Researchers at the University of Washington have developed algorithms to solve a challenge that has been plaguing the computer vision world: how to turn audio clips into realistic lip-synced video of a person speaking the words.
The team has successfully generated a highly realistic video of former U.S. President Barack Obama talking about terrorism, fatherhood, job creation and other topics using audio clips of those speeches and existing weekly video addresses that were originally on a different topic.
"These types of results have never been shown before," said Ira Kemelmacher-Shlizerman, an assistant professor at the UW's Paul G. Allen School of Computer Science & Engineering. "Realistic audio-to-video conversion has practical applications like improving video conferencing for meetings, as well as futuristic ones such as being able to hold a conversation with a historical figure in virtual reality by creating visuals just from audio. This is the kind of breakthrough that will help enable those next steps."
The system converts audio files of a person’s speech into realistic mouth shapes, which are then grafted onto and blended with the head of that person from another video.

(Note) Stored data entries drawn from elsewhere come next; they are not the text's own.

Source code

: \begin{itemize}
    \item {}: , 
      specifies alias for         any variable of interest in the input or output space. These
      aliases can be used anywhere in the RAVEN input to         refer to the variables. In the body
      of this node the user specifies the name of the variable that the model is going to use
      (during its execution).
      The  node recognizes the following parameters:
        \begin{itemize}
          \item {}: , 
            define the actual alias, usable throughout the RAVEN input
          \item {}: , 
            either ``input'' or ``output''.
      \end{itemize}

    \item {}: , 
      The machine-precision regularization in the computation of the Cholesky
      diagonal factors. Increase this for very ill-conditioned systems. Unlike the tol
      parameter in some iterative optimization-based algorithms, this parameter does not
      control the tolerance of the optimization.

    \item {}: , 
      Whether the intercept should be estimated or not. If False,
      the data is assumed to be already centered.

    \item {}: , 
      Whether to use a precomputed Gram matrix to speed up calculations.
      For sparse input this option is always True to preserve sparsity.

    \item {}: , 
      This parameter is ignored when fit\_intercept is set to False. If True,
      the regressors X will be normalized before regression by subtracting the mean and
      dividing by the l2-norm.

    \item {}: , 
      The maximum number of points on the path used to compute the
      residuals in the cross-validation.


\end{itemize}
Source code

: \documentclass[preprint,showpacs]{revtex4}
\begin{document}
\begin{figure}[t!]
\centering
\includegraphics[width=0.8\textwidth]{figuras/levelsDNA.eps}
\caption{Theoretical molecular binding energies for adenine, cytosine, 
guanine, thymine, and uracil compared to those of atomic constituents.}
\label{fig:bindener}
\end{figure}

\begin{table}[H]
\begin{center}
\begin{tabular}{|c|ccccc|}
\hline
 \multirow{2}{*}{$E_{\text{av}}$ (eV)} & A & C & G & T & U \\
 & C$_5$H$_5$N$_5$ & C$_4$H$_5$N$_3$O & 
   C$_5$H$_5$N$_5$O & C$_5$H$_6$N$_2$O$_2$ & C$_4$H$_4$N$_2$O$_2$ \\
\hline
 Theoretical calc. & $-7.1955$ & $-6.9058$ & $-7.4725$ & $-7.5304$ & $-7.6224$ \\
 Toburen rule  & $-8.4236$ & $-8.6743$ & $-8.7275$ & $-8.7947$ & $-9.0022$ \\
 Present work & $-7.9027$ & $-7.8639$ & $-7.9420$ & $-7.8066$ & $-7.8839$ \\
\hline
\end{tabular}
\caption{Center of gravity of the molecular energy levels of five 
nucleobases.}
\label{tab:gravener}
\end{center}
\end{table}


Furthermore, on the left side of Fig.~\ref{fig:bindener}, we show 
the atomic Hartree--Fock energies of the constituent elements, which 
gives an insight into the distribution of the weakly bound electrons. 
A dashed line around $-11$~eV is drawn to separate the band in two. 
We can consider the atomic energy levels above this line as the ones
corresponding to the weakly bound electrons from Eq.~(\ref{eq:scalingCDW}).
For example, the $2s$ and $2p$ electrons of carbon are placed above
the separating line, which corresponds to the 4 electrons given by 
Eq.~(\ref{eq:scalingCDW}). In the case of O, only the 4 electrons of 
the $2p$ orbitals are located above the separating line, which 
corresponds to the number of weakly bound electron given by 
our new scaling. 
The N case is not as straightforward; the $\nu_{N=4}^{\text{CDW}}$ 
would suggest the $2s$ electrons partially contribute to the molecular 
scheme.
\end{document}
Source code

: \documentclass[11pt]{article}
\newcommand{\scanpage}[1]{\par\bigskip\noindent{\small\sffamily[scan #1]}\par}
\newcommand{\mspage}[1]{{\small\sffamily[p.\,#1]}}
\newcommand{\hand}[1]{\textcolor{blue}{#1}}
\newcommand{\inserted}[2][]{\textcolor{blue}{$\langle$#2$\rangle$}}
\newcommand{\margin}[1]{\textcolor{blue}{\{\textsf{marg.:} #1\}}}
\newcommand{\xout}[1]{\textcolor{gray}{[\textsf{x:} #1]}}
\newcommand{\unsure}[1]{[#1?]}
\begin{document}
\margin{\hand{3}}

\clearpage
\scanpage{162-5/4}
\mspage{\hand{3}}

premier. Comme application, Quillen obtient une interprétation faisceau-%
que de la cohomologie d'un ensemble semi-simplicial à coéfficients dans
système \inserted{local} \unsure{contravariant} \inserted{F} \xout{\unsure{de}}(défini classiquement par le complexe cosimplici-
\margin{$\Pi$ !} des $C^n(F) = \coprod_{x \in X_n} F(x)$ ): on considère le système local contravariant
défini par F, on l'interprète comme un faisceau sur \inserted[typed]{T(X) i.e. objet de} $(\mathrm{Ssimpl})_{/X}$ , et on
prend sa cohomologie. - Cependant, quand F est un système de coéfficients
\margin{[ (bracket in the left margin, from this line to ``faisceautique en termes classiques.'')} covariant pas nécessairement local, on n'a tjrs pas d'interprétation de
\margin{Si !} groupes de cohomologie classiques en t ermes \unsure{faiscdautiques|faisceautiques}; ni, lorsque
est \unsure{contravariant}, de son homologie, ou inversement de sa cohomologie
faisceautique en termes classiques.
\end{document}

The team chose Obama as the subject for their research because the machine learning technique needs an available video of the person to learn from, and there are hours of video of the former president in the public domain.
"In the future video, chat tools like Skype or Messenger will enable anyone to collect videos that could be used to train computer models," Kemelmacher-Shlizerman said.
Streaming audio over the internet takes up less bandwidth than video, so the new system has the potential to end video chats that are timing out from poor connections.
"When you watch Skype or Google Hangouts, often the connection is stuttery and low-resolution and really unpleasant, but often the audio is pretty good," said co-author and Allen School professor Steve Seitz. "So if you could use the audio to produce a much higher-quality video that would be terrific."
By feeding video into the network instead of just audio, reversing the process, the team could potentially develop algorithms that could detect if a video is real of manufactured.
The new learning tool makes progress in overcoming what is known as the “uncanny valley” problem. This problem has dogged efforts to create realistic video from audio. When synthesized human likenesses appear to be real but are just a bit off the mark, people find these likenesses creepy or off-putting.
"People are particularly sensitive to any areas of your mouth that don't look realistic," said lead author Supasorn Suwajanakorn, a recent doctoral graduate in the Allen School. "If you don't render teeth right or the chin moves at the wrong time, people can spot it right away and it's going to look fake. So you have to render the mouth region perfectly to get beyond the uncanny valley."
Previous audio-to-video conversion processes have involved a long method of filming a few people in a studio saying the same sentences over and over to try to capture a particular sound in correlation to different mouth shapes. This method is very time-consuming, expensive and tedious. The algorithms that the research team developed can learn from videos that already exist on the internet.
Instead of synthesizing the final video directly from audio, they first trained a neural network to watch videos of a person and then translated audio sounds into basic mouth shapes.
The researchers combined previous research from UW Graphics and Image Laboratory team with a new mouth synthesis technique. They were able to realistically superimpose and blend the mouth shapes and textures to an existing reference video of the subject. Another key insight was to allow a small time shift to enable the neural network to anticipate what the speaker will say next.
The new lip-syncing process enabled researchers to create the realistic videos of Obama speaking in the White House, using words he spoke previously on a talk show or interview from years before.
The neural network is designed to learn the patterns of only one individual at a time. This means that Obama’s voice is the only information used to “drive” the synthesized video. There are future steps in place to include helping algorithms to generalize a situation and recognize a person’s voice and speech patterns with less data.
This research was funded by Samsung, Google, Facebook, Intel and the UW Animation Research Labs. The team will be presenting a paper on this research on August 2 at SIGGRAPH 2017.